• [Available data]:
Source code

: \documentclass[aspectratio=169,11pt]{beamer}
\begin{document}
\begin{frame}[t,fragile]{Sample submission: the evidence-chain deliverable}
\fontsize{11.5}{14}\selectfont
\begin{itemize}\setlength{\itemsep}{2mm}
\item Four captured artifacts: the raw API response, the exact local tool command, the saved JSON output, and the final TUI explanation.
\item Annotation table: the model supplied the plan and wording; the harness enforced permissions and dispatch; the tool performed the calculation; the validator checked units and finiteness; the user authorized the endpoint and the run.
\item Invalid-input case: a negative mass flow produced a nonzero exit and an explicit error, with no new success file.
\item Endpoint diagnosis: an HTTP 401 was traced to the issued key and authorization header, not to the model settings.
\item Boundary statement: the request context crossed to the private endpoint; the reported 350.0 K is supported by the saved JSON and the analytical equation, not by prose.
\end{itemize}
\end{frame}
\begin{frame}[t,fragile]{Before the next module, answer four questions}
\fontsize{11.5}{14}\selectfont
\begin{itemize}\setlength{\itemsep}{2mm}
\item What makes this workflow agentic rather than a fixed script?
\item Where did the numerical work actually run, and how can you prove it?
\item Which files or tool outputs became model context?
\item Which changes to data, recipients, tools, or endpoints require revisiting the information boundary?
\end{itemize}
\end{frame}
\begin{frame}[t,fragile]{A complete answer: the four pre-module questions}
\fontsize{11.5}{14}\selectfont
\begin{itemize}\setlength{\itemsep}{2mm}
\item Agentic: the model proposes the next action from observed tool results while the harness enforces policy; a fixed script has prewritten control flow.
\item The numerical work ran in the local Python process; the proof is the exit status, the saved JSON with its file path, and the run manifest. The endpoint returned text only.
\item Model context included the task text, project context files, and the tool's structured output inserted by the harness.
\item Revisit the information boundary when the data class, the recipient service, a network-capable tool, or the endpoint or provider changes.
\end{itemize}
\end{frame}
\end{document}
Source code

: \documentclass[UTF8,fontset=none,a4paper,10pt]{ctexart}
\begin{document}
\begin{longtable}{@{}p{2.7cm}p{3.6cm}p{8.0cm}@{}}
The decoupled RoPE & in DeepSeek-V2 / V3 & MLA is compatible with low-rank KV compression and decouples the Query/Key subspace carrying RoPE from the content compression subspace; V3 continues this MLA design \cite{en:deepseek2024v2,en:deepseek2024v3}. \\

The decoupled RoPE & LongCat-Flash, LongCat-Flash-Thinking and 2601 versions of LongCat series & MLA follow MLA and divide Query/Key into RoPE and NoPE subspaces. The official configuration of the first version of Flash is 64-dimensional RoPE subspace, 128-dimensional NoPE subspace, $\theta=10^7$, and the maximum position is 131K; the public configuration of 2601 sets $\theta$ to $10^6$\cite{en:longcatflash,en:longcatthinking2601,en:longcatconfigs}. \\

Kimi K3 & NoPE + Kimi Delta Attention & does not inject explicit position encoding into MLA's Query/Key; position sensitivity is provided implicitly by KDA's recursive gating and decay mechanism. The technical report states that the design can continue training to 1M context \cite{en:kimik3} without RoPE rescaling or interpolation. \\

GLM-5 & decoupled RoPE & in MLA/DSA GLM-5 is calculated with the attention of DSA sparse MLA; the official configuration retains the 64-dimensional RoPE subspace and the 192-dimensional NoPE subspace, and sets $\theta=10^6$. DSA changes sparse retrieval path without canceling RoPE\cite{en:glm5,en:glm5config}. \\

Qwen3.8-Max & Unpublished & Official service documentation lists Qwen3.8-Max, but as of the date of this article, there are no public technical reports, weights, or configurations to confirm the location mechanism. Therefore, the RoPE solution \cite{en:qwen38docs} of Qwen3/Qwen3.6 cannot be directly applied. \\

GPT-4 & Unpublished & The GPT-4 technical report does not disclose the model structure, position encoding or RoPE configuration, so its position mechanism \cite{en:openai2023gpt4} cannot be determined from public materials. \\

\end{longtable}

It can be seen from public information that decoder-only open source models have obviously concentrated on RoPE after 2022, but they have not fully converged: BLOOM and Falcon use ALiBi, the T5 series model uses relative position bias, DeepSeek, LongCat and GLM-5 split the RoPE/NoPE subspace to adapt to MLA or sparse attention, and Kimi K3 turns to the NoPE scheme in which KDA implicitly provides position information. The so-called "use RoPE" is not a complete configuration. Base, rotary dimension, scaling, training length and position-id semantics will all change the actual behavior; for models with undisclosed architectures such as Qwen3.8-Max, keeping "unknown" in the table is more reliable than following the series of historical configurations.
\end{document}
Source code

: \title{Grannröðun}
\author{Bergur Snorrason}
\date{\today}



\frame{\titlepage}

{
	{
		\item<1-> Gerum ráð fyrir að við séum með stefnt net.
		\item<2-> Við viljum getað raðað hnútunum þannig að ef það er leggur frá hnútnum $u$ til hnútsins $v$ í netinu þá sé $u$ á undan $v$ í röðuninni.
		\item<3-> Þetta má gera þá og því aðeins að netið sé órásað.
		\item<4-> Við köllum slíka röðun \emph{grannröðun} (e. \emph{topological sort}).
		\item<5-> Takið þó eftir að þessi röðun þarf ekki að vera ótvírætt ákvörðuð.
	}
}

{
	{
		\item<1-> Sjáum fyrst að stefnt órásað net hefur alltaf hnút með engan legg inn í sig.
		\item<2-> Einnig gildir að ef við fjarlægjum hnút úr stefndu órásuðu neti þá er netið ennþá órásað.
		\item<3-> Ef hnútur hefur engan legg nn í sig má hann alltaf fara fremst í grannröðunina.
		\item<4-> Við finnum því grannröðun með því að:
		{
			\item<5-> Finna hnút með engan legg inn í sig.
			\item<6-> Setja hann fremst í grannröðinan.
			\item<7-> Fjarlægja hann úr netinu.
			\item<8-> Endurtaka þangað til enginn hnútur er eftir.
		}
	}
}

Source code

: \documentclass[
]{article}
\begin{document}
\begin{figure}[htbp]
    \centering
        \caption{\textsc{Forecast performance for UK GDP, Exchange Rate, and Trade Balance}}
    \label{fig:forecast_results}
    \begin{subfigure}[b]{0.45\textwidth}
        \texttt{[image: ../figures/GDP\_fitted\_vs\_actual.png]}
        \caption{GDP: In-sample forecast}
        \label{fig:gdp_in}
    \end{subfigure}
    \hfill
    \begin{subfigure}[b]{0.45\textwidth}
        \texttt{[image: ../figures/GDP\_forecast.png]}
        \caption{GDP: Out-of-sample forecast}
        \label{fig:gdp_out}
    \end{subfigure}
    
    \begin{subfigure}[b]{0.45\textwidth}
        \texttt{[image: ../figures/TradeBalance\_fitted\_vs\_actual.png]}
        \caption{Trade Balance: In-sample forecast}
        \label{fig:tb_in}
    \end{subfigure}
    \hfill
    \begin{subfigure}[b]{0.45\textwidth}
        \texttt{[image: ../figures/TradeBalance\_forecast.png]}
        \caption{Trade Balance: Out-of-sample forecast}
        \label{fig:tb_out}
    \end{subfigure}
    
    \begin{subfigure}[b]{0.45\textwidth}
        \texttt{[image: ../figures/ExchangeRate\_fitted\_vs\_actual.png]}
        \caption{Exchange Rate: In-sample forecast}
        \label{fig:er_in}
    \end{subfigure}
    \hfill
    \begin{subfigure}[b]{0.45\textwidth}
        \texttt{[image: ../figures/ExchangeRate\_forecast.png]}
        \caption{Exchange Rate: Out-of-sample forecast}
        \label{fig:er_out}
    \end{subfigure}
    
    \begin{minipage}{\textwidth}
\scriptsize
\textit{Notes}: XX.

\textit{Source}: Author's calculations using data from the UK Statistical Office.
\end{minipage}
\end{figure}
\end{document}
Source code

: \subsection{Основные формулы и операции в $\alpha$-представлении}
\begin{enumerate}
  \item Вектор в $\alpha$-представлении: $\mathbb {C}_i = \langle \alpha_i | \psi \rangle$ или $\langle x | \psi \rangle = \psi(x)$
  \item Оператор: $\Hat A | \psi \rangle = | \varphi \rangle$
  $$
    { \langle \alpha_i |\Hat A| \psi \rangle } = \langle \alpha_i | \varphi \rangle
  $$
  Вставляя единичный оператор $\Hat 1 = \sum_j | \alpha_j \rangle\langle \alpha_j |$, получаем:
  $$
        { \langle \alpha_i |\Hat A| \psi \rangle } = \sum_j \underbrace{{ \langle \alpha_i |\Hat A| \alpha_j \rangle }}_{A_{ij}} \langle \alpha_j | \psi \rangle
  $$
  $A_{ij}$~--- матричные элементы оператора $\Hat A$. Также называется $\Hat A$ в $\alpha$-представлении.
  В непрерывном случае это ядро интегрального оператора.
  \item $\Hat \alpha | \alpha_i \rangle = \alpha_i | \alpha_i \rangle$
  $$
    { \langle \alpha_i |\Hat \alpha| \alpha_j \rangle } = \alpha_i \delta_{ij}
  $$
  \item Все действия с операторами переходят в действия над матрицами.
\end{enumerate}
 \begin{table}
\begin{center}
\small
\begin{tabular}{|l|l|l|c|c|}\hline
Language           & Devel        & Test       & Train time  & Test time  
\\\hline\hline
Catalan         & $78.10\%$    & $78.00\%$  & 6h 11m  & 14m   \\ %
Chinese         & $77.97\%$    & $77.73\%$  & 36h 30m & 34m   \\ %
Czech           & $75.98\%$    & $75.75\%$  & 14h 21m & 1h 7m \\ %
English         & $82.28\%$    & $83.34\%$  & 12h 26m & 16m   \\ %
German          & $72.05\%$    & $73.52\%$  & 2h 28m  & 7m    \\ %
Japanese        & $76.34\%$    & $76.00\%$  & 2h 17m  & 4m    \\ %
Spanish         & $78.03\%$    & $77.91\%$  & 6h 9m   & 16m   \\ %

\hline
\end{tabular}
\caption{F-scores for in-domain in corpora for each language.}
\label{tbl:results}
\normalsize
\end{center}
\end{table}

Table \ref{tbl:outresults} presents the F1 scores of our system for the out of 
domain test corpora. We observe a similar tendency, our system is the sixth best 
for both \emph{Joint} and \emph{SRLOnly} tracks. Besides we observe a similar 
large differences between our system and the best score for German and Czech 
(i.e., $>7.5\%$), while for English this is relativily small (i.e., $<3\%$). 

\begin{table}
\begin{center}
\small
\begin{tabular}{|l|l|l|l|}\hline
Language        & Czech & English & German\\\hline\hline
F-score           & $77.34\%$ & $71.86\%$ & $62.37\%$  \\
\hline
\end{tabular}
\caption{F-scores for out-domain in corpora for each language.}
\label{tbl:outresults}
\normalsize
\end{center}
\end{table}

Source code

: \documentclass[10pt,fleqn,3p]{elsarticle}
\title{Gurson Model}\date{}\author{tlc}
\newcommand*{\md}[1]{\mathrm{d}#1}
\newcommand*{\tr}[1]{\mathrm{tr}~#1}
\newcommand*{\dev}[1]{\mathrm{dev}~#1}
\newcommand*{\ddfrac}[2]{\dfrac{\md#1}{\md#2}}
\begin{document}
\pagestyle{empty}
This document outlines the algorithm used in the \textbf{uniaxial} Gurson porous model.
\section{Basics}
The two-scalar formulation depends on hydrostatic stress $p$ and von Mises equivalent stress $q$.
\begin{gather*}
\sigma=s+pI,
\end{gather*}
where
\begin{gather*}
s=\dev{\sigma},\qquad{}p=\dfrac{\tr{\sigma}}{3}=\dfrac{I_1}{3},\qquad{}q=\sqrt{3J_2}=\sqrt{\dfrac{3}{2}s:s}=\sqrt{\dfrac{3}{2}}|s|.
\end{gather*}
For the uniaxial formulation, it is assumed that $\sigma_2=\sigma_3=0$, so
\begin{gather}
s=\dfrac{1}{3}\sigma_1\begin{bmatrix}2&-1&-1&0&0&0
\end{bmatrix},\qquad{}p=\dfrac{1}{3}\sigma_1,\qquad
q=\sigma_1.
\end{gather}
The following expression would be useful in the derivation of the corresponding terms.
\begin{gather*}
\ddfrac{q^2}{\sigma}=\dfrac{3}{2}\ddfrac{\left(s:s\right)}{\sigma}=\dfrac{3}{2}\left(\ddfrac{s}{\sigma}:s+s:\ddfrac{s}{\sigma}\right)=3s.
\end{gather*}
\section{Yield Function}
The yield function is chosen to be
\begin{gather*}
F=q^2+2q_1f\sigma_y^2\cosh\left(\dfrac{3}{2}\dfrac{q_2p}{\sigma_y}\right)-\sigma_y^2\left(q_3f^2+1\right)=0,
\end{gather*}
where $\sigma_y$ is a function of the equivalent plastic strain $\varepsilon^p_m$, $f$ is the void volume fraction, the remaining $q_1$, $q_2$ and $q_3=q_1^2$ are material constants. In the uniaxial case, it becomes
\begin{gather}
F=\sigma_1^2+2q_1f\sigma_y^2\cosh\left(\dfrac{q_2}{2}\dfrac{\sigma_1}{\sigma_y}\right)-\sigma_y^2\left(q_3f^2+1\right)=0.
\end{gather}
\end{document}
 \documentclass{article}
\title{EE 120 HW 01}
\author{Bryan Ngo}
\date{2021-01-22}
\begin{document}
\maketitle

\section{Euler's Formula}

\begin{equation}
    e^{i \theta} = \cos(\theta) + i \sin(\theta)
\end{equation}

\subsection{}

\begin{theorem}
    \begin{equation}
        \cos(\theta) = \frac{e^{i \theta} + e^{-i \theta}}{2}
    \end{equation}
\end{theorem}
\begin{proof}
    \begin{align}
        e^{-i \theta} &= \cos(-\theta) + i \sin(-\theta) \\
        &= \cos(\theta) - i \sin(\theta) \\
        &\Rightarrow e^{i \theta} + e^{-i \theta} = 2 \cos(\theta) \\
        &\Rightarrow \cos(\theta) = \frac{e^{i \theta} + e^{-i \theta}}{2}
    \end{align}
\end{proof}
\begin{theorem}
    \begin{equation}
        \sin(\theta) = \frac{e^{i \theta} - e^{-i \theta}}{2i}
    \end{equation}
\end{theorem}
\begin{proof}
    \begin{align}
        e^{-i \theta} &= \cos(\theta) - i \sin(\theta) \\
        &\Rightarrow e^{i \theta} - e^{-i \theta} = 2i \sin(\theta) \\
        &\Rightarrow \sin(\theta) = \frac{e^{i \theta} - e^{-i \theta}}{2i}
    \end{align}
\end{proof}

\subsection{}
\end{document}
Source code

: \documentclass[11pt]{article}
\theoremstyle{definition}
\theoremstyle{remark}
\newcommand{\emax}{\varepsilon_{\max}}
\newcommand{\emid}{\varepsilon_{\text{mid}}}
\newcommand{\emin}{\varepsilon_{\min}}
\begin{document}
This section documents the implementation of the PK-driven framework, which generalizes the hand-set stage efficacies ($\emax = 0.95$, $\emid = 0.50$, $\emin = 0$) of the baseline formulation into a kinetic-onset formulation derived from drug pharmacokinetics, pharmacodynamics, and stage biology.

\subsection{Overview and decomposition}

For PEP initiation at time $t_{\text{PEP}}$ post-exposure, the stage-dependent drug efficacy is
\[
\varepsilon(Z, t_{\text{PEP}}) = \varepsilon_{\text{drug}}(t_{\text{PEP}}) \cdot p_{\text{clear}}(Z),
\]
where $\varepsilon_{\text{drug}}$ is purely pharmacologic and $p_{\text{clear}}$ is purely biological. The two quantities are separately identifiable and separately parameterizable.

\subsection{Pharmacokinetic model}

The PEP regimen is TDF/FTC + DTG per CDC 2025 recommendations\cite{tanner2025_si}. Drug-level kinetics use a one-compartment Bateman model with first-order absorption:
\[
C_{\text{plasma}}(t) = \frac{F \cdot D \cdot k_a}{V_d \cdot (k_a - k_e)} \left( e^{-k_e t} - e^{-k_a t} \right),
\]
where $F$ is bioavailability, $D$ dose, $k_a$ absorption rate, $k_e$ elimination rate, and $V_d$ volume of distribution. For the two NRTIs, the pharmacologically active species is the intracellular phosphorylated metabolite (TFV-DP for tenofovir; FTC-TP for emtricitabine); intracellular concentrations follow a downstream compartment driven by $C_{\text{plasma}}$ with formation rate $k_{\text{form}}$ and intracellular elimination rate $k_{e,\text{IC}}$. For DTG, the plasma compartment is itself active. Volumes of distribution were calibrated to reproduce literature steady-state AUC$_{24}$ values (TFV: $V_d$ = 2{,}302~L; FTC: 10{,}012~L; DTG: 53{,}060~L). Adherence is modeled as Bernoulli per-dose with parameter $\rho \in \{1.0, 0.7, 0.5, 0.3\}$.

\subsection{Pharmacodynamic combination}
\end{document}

• [Exercise]: Copy every line in the entries above that has the string "subsection" in it.

• [Answer space]:
: \subsection{Основные формулы и операции в $\alpha$-представлении}
\subsection{}
\subsection{}
\subsection{Overview and decomposition}
\subsection{Pharmacokinetic model}
\subsection{Pharmacodynamic combination}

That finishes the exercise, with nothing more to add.